SHA256 pretty much ensures that you have a unique hash for every value - and that's a feature you don't want for anonymization. So why not simply take the first few bytes of a SHA256, a small enough set to ensure that collisions not only might happen but will happen? I mean, that's a required feature to ensure anonymization, not just pseudonymization - if you can select a whole trail of events for ID #123 and be sure that these represent all the events for some (unknown) real user, then that by itself means that those events aren't anonymous, they're pseudonymous.
You can tweak the hash length so that whatever statistics you run out of the hashed data are meaningful (though not exact) despite the collisions, but that running a dictionary attack of plausible usernames returns an overwhelming amount of false positives.

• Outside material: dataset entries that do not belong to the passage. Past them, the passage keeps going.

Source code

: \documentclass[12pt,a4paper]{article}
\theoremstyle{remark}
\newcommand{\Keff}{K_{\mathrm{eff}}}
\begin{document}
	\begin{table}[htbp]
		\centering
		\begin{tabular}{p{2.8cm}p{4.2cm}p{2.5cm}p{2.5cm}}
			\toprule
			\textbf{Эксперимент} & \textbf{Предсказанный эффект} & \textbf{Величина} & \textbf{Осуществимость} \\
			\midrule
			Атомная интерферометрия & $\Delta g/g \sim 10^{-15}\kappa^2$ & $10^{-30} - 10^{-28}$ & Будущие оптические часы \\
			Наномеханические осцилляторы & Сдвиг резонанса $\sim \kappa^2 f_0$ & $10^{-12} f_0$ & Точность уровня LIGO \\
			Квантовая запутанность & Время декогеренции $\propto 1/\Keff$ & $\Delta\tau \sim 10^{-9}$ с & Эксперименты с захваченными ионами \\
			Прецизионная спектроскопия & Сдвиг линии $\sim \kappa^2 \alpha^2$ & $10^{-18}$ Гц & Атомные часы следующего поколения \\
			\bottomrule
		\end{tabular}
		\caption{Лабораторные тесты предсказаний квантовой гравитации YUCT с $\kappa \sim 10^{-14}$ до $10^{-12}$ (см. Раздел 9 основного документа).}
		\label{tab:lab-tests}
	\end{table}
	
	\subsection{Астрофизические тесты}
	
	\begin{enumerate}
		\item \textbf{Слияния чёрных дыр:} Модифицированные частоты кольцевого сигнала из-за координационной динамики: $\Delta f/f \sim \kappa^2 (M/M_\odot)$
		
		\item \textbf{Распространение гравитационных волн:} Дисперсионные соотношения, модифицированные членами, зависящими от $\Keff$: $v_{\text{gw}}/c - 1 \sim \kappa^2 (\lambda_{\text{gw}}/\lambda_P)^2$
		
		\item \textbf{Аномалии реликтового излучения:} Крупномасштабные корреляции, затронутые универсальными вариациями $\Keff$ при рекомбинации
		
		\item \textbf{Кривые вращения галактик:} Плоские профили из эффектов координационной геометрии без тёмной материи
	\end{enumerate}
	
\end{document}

I'm not sure you could make the data statistically meaningful and have too many false positives to deanonymize an id. I think you're basically suggesting randomly grouping the ids so they average X real ids per grouped ID. At least if you just did it randomly instead of by hashing then there would be no danger of a dictionary attack.
The expectation is that a brute force attack would try orders of magnitude more IDs than you actually have. It means that if a random ID is 90% likely to have a unique hash and 10% likely to map to one of your real IDs, then your real data won't have that many collisions, however, if someone does a brute force check of (for example) a million email addresses, then they'll get 100 000 positive responses, the vast majority of which will be false positives.
You can tweak the hash length so that whatever statistics you run out of the hashed data are meaningful (though not exact) despite the collisions, but that running a dictionary attack of plausible usernames returns an overwhelming amount of false positives.